STORED DATA:
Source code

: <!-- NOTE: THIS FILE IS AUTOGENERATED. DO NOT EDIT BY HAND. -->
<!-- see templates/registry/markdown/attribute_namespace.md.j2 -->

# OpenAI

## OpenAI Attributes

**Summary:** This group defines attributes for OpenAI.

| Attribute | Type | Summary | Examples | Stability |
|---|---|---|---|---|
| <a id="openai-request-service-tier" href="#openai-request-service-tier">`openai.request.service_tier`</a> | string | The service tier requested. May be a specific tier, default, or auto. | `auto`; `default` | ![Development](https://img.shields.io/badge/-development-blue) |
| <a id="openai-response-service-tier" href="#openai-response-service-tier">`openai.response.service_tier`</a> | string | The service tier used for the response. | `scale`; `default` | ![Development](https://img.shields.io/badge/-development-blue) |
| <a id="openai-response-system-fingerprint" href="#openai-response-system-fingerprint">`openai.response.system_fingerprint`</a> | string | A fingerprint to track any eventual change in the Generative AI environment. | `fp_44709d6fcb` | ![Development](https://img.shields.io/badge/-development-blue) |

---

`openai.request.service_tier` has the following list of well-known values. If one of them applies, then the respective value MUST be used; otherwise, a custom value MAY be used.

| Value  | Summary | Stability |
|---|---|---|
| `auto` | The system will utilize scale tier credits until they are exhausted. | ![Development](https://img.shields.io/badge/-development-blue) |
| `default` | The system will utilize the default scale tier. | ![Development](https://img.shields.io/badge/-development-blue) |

TASK OBJECTIVE: Of the records above, copy each line that includes "Summary".

ANSWER BOX:
**Summary:** This group defines attributes for OpenAI.
| Attribute | Type | Summary | Examples | Stability |
| Value  | Summary | Stability |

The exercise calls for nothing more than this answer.